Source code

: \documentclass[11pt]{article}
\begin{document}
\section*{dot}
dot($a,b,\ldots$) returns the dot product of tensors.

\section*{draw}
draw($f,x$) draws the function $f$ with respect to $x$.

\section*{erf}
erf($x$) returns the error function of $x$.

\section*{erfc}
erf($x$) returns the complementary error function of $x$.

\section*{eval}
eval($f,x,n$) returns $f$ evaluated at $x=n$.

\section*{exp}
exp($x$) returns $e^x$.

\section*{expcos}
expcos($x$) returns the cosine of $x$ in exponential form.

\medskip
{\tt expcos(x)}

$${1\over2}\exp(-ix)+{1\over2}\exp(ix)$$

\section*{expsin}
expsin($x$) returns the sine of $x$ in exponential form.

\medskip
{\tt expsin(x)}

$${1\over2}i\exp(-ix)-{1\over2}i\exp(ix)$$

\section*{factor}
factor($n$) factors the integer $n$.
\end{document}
◇ ◇ ◇ ◇ ◇ ◇ ◇
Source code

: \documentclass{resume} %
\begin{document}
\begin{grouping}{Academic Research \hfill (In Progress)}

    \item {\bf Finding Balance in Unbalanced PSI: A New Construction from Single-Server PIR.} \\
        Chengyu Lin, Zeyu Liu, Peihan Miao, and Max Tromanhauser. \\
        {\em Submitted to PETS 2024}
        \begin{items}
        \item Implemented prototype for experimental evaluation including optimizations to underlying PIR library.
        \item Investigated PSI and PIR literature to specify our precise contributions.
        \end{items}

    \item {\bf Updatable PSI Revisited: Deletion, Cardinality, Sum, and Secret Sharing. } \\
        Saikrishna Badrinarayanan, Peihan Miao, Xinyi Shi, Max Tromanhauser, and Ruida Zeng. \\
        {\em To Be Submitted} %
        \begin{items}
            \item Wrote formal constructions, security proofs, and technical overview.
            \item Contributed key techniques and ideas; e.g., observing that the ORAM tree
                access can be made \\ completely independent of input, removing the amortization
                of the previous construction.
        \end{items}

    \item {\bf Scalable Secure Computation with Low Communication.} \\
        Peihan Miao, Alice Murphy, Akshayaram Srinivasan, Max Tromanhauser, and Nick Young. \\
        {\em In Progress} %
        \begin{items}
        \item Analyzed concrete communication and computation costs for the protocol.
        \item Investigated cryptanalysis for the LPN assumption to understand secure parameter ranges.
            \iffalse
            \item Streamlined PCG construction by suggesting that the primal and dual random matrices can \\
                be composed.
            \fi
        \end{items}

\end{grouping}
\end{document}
◇ ◇ ◇ ◇ ◇ ◇ ◇
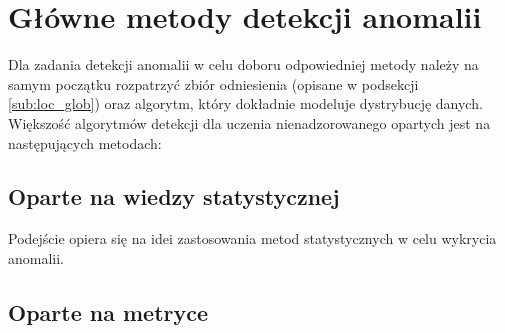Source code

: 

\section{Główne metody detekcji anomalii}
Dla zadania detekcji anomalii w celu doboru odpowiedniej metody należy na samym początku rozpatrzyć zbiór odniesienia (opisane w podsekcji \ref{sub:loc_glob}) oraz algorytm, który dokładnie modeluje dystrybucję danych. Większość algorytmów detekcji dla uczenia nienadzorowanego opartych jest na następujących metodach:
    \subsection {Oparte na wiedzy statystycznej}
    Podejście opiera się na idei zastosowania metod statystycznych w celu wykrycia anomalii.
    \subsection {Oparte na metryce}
◇ ◇ ◇ ◇ ◇ ◇ ◇
— Task objective —
Collect every line above that contains the word "detekcji".

— Answer space —
\section{Główne metody detekcji anomalii}
Dla zadania detekcji anomalii w celu doboru odpowiedniej metody należy na samym początku rozpatrzyć zbiór odniesienia (opisane w podsekcji \ref{sub:loc_glob}) oraz algorytm, który dokładnie modeluje dystrybucję danych. Większość algorytmów detekcji dla uczenia nienadzorowanego opartych jest na następujących metodach:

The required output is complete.